• Instructions for the task
I need the number of lines in the following entries that hold the word "subsection", and no other text.

• Provided records
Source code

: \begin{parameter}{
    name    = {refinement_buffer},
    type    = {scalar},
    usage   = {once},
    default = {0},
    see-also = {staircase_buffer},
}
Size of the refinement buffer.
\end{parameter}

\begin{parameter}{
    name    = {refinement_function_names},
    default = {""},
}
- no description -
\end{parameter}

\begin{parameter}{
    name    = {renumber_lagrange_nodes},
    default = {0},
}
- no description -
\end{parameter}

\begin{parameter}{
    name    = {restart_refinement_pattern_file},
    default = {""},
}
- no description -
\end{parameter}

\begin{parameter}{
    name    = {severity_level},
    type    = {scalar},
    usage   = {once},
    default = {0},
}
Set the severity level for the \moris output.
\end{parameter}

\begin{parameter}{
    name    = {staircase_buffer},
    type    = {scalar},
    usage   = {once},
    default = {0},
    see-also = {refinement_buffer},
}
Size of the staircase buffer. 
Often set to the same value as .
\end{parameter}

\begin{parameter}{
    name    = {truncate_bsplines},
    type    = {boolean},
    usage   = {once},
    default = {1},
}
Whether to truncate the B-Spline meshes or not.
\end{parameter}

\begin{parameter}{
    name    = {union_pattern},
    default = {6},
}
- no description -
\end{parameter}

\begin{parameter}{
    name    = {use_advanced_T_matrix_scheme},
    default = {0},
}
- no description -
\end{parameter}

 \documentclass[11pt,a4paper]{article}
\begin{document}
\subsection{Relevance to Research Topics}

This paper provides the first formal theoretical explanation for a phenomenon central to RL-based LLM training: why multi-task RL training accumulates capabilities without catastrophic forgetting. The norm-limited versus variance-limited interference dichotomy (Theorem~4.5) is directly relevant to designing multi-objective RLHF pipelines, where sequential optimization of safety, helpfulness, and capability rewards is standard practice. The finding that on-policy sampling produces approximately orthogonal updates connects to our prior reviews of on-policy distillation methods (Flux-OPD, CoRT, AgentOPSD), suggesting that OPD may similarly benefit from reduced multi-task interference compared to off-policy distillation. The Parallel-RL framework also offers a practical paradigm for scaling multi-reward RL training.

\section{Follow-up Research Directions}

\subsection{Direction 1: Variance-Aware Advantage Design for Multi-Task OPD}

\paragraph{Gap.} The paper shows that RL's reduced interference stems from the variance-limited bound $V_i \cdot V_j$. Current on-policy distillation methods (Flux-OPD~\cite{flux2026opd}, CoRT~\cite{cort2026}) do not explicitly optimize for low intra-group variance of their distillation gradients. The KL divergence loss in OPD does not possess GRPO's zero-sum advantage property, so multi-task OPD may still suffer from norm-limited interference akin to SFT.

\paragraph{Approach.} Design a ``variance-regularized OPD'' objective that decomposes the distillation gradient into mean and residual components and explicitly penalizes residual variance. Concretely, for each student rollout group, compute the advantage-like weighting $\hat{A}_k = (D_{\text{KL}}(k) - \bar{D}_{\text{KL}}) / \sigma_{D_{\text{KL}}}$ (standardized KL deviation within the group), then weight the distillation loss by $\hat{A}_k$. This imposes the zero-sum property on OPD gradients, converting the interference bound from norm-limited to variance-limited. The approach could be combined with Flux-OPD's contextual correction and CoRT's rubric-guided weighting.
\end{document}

• Response box
2